REES: Yeah, making Pariah was for six years a real labor of love, but what keeps you in it is the belief in the story, the belief in the characters, the belief that this story has to be told by any means. So that’s why I sold my apartment. If we didn’t invest in ourselves, how could we ask others to invest in us?

You never give up. You do have your ups and downs, but this film not being shot was never an option. So you have your bad days. You don’t get that phone call back, you don’t get the e-mail, you get the 500th “No!” But at the end of the day, you stay relentless, turning over every rock and refusing to take no for an answer, and then it turns out you need, like, only nine yesses. So there’s never any point where you think, ‘This was never going to happen’; it’s just a matter of when.
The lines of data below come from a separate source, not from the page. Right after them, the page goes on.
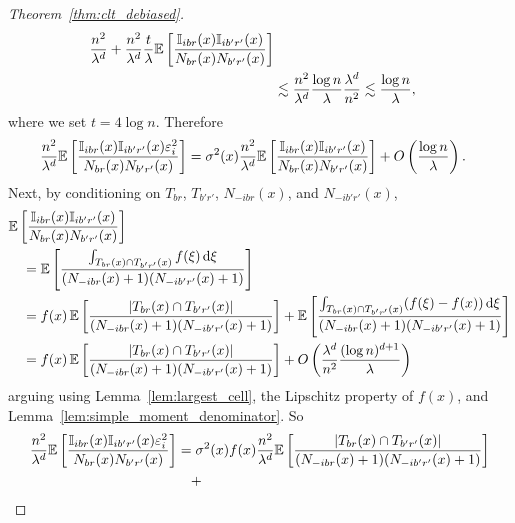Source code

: \begin{proof}[Theorem~\ref{thm:clt_debiased}]
\begin{align*}
    \frac{n^2}{\lambda^d}
    + \frac{n^2}{\lambda^d}
    \frac{t}{\lambda}
    \mathbb{E} \left[
      \frac{\mathbb{I}_{i b r}(x) \mathbb{I}_{i b' r'}(x)}
      {N_{b r}(x) N_{b' r'}(x)}
    \right] \\
    &\lesssim
    \frac{n^2}{\lambda^d}
    \frac{\log n}{\lambda}
    \frac{\lambda^d}{n^2}
    \lesssim
    \frac{\log n}{\lambda},
  \end{align*}
  where we set $t = 4 \log n$.
  Therefore
  \begin{align*}
    \frac{n^2}{\lambda^d}
    \mathbb{E} \left[
      \frac{\mathbb{I}_{i b r}(x) \mathbb{I}_{i b' r'}(x) \varepsilon_i^2}
      {N_{b r}(x) N_{b' r'}(x)}
    \right]
    &=
    \sigma^2(x)
    \frac{n^2}{\lambda^d}
    \mathbb{E} \left[
      \frac{\mathbb{I}_{i b r}(x) \mathbb{I}_{i b' r'}(x)}
      {N_{b r}(x) N_{b' r'}(x)}
    \right]
    + O \left( \frac{\log n}{\lambda} \right).
  \end{align*}
  Next, by conditioning on
  $T_{b r}$, $T_{b' r'}$, $N_{-i b r}(x)$, and $N_{-i b' r'}(x)$,
  \begin{align*}
    &\mathbb{E} \left[
      \frac{\mathbb{I}_{i b r}(x) \mathbb{I}_{i b' r'}(x)}
      {N_{b r}(x) N_{b' r'}(x)}
    \right] \\
    &\quad= \mathbb{E} \left[
      \frac{\int_{T_{b r}(x) \cap T_{b' r'}(x)} f(\xi) \,\mathrm{d}\xi}
      {(N_{-i b r}(x)+1) (N_{-i b' r'}(x)+1)}
    \right] \\
    &\quad= f(x) \,
    \mathbb{E} \left[
      \frac{|T_{b r}(x) \cap T_{b' r'}(x)|}
      {(N_{-i b r}(x)+1) (N_{-i b' r'}(x)+1)}
    \right]
    +
    \mathbb{E} \left[
      \frac{\int_{T_{b r}(x) \cap T_{b' r'}(x)}
      (f(\xi) - f(x)) \,\mathrm{d}\xi}
      {(N_{-i b r}(x)+1) (N_{-i b' r'}(x)+1)}
    \right] \\
    &\quad=
    f(x) \,
    \mathbb{E} \left[
      \frac{|T_{b r}(x) \cap T_{b' r'}(x)|}
      {(N_{-i b r}(x)+1) (N_{-i b' r'}(x)+1)}
    \right]
    + O \left(
      \frac{\lambda^d}{n^2}
      \frac{(\log n)^{d+1}}{\lambda}
    \right)
  \end{align*}
  arguing using Lemma~\ref{lem:largest_cell},
  the Lipschitz property of $f(x)$,
  and Lemma~\ref{lem:simple_moment_denominator}. So
  \begin{align*}
    \frac{n^2}{\lambda^d}
    \E \left[
      \frac{\I_{i b r}(x) \I_{i b' r'}(x) \varepsilon_i^2}
      {N_{b r}(x) N_{b' r'}(x)}
    \right]
    &=
    \sigma^2(x)
    f(x)
    \frac{n^2}{\lambda^d}
    \E \left[
      \frac{|T_{b r}(x) \cap T_{b' r'}(x)|}
      {(N_{-i b r}(x)+1) (N_{-i b' r'}(x)+1)}
    \right] \\
    &\quad+

\end{align*}
\end{proof}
EBONY: Adepero, with the success of the film, how do you keep your mind clear of all that Hollywood B.S. you’re now encountering?

ODUYE: As an artist, all you can do is to do your best work on the screen. Everything else, positive or negative, is subjective. It doesn’t make the film any more than it is or make it any less than it is. It doesn’t change the nature of the thing itself. I just focus on the work.

EBONY: Were there scenes in the film that were much more difficult to do than others?

ODUYE: Yeah, but it depended on the day and what I had done that week, so at a certain point I began to feel really raw, as if I wanted to close back up. For me, it was constantly pushing myself because I already knew Dee trusted me and had complete faith in what I could do. I never for a moment felt she doubted or wasn’t sure if I could push myself because I knew she had my back. I pushed myself to go, to go further and deeper with my vulnerability and being open to be able to go into those places that my character in the film had to go.

For example, that last scene in the film with Kim Wayans, who plays my mother, when I tell her that I love her. Things came up unexpectedly, and I was surprised by my reaction during that scene. Dee would hear me out and she was like, “It’s OK. We’ll try it a different way,” and that was sort of the process throughout the shooting.

EBONY: As a side issue, Adepero, I have to ask you what was it like doing that New York Times photo spread and video shoot recently where they had famous actors including George Clooney and Brad Pitt dressed up as famous movie villains and you were Bonnie from Bonnie and Clyde.

ODUYE: It was so much fun. They asked me if I had any ideas, and I told them either Eve Harrington from All About Eve or [Bonnie from] Bonnie and Clyde. So they liked the Bonnie and Cycle idea, and they told me all about their idea using squibs and I said yes! I love to throw myself into stuff like that, and I love action films. It was so much fun. Fun, fun, fun, fun, fun! [laughs]

EBONY: Finally, I have to ask: How do your parents feel about Pariah?

REES: My parents saw the film for the first time two weeks ago, and they had a 180-degree breakthrough experience. Straight Black Christian parents. They love me, they’re proud of me and they feel everyone needs to see this film. So it shows that through the power of film, people can change.